EXERCISE AIM: Across the whole listing, how many lines hold the word "Пусть"? Reply with the number by itself.

GIVEN DATA:
----------------------------------------

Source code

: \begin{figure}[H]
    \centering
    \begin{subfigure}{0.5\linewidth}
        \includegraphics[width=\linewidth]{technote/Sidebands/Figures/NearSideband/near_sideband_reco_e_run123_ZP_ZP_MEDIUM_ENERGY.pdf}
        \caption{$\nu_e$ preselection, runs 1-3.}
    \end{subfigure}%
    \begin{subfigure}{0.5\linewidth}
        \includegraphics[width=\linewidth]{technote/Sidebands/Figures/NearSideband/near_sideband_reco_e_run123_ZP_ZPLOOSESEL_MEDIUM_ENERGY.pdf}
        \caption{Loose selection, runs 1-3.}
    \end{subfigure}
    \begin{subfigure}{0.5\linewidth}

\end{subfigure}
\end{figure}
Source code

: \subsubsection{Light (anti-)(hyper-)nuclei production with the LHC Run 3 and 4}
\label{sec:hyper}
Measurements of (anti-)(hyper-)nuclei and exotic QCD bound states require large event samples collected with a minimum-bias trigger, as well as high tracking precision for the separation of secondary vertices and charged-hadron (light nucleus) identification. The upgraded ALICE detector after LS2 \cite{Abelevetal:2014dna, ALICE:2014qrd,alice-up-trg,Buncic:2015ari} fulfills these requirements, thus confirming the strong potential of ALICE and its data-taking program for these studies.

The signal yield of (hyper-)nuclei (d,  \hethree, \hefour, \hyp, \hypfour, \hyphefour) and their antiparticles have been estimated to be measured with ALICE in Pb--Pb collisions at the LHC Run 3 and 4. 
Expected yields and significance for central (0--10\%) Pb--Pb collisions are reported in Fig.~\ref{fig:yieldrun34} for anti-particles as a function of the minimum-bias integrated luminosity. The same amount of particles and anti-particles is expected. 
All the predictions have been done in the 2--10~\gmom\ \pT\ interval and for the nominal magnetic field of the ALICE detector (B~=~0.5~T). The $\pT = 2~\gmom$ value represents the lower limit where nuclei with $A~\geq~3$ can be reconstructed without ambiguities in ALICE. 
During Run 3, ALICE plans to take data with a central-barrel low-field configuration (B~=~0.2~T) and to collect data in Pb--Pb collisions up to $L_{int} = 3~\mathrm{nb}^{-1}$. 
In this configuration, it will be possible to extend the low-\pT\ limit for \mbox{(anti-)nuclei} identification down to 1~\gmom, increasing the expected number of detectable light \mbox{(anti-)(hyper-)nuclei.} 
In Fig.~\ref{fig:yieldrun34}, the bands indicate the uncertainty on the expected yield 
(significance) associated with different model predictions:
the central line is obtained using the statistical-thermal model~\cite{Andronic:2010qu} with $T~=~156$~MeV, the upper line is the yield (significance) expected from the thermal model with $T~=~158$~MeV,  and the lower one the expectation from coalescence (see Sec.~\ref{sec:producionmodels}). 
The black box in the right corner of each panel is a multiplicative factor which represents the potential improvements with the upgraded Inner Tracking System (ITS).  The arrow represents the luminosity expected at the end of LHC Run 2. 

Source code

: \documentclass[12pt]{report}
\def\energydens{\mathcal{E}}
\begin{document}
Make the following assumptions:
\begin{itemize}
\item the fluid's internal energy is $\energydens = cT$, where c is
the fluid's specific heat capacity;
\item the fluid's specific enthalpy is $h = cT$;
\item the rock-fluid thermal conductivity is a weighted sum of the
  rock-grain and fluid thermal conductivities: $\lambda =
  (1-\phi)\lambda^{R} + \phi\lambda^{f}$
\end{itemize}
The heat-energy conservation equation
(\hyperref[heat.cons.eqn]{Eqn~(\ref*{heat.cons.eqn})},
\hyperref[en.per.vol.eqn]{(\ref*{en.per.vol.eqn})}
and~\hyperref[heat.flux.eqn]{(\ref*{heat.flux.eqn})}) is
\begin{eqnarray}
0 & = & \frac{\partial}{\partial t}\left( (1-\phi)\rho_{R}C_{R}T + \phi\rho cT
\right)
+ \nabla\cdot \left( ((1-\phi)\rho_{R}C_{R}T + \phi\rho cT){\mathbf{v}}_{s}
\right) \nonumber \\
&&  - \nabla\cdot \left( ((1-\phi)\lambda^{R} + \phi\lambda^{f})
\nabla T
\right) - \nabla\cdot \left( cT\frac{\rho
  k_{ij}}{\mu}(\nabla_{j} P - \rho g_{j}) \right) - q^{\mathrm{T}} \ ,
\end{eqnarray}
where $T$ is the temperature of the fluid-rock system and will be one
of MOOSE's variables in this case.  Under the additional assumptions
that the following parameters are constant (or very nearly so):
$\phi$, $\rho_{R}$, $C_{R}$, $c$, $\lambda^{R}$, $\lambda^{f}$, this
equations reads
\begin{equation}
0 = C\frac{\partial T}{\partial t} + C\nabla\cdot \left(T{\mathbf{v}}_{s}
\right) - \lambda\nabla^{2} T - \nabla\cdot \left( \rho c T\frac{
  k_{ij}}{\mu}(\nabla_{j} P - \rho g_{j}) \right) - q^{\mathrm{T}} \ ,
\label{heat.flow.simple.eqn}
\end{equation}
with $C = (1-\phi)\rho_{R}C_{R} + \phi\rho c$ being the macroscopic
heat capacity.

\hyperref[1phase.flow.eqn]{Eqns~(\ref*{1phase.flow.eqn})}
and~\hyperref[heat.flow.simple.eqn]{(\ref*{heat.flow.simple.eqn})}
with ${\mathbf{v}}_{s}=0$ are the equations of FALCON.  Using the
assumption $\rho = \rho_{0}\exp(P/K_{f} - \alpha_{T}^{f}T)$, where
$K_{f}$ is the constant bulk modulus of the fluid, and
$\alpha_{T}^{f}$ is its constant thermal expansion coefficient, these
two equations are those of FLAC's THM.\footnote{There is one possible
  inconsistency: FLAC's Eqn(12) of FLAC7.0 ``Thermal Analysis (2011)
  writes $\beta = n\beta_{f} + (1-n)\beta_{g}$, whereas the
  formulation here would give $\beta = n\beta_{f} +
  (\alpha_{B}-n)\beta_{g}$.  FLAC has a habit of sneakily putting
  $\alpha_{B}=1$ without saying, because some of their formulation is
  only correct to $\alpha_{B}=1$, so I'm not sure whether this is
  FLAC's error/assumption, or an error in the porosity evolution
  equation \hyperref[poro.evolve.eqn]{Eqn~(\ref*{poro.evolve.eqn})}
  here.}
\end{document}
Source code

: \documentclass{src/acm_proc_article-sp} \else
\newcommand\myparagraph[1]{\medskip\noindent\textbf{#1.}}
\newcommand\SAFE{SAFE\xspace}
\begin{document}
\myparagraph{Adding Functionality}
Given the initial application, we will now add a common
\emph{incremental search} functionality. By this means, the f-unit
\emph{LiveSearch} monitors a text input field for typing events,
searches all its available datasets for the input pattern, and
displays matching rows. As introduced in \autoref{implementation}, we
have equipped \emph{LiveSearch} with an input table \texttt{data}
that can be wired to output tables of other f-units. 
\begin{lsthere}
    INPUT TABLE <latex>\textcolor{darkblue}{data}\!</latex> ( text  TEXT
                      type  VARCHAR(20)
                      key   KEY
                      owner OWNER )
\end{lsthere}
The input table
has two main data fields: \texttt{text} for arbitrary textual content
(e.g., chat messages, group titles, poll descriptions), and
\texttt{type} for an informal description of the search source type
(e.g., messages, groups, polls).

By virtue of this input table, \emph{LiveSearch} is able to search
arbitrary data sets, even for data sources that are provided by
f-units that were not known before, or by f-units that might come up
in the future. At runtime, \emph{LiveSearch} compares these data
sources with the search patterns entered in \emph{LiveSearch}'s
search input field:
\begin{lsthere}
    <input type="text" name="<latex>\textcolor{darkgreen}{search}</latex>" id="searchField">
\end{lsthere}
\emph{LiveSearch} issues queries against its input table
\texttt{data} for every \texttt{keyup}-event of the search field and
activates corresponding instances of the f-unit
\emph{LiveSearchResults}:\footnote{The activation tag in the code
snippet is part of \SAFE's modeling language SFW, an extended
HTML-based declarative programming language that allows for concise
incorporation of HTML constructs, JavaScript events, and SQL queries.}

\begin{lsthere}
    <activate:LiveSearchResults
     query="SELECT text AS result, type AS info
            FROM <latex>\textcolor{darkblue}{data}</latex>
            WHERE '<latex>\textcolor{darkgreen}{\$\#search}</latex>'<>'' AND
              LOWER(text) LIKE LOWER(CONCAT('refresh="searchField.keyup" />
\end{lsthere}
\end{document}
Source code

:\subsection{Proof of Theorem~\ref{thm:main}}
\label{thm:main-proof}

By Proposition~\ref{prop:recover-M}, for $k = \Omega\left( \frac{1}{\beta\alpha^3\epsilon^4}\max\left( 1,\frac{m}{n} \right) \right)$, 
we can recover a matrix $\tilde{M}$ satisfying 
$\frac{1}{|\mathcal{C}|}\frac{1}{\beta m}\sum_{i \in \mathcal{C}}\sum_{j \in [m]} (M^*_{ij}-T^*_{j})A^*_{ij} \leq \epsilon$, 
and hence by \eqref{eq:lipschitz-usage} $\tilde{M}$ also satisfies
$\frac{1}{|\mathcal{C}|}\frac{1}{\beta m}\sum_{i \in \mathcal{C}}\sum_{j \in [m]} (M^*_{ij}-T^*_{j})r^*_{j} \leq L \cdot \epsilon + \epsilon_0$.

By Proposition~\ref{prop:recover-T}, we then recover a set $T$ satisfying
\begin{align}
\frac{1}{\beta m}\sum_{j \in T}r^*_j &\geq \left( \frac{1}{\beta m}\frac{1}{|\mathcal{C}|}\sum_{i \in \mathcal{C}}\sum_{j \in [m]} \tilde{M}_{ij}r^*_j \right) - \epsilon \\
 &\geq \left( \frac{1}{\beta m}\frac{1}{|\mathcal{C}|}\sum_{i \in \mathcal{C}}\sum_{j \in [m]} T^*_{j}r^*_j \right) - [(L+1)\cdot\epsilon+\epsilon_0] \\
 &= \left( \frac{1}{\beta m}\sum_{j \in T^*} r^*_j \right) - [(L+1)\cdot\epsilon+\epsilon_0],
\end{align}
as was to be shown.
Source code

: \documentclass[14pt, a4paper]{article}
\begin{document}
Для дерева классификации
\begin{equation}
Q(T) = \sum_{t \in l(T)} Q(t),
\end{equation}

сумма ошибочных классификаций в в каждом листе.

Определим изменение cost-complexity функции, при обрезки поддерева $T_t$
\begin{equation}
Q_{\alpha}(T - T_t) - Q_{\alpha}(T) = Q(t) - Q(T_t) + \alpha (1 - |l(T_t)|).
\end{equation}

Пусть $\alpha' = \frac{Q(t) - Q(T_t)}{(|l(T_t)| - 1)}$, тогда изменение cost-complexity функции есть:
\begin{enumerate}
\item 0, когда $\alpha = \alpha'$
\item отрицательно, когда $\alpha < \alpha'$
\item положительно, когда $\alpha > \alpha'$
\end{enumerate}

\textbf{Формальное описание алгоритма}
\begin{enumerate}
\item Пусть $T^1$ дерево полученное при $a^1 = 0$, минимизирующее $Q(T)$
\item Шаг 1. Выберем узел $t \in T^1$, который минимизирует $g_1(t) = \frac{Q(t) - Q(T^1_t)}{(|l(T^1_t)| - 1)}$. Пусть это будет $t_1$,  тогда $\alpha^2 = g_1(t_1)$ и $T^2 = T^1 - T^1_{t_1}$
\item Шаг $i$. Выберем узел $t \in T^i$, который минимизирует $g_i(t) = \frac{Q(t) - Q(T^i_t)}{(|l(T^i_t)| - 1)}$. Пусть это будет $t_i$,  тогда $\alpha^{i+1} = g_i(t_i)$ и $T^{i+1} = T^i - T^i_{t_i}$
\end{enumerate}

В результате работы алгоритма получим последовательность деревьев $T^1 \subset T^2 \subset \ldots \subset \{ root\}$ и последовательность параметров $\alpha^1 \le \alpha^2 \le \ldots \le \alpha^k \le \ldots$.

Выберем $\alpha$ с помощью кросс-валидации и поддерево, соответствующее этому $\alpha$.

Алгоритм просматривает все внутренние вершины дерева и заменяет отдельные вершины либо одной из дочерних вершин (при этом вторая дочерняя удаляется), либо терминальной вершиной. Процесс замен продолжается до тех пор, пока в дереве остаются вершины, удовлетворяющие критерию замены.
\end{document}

----------------------------------------

COMPLETED EXERCISE: 4